When I first turned on an open sign in 1993 our plaza was 50% vacant. The economy was struggling to make a comeback, there were just open fields between Winston Churchill Blvd and the lone building to the west (Aikenhead's which is now Home Depot). When I first drove west on Burnhamthorpe road past city hall there were still wooden barns and fields with livestock.
To attract customers you had to advertise in the local paper The Mississauga News and we did so all three days of the week that they published. Great friendships were made with the people who served us from their advertising department. We invited them to special occasion diners, as they did us.

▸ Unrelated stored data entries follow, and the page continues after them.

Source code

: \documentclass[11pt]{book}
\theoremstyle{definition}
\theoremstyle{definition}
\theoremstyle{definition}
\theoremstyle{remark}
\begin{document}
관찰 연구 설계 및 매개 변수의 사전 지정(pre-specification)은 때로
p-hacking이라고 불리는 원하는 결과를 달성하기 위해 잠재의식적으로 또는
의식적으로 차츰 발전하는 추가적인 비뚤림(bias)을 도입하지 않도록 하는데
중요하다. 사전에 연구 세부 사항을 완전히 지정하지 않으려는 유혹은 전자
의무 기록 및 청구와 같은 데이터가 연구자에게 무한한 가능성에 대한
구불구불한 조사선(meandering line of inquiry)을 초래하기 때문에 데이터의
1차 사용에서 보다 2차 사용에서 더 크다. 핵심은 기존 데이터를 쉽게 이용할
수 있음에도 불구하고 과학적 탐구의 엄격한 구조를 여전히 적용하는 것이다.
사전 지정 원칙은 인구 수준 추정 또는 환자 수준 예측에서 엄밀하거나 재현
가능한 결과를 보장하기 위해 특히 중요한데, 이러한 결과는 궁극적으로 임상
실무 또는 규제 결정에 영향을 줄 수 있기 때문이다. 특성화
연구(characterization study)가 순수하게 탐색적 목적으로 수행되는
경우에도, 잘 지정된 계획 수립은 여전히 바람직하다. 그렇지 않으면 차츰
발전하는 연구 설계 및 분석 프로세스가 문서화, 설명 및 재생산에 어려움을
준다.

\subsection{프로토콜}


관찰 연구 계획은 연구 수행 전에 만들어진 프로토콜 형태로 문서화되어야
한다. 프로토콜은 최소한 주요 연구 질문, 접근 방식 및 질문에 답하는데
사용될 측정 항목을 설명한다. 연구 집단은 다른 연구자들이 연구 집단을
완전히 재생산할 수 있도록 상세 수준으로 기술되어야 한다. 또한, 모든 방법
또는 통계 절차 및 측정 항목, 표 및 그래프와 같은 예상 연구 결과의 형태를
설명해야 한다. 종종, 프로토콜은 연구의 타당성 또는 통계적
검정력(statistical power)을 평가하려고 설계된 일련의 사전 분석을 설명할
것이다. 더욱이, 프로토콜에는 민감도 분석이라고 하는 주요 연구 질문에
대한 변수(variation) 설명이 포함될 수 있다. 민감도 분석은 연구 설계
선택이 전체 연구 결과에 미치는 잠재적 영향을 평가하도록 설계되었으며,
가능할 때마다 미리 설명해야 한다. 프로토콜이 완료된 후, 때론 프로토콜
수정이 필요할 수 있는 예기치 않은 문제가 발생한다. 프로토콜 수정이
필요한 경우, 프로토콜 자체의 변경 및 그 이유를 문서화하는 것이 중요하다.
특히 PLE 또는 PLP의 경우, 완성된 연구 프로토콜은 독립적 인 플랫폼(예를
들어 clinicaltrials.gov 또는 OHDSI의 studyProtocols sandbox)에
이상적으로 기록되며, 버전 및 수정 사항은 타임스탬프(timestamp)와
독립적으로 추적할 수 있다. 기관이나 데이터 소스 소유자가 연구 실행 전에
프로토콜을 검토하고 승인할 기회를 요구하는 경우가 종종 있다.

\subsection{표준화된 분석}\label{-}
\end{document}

We ran an ad in The News congratulating the publisher on his 50th birthday and we ran an ad thanking Don Cherry for bringing hockey to our town when he led a group that started the Mississauga Ice Dogs.
We also ran ads in all the surrounding Yellow Pages that were actually the best investment we ever made to get noticed when customers were actively considering purchasing a new bed or mattress. Friendships were made there as well, Leaf playoff games, Eagles Hell Freezes Over concert tour. Google changed all that, slowly at first but completely within five years. People started throwing their Yellow Pages directly into their blue-box the day it was placed on their doorstep.
Google is a monolithic structure, my sales rep changes every four months, there are no long term relationships formed at all. I sorely miss those good old days.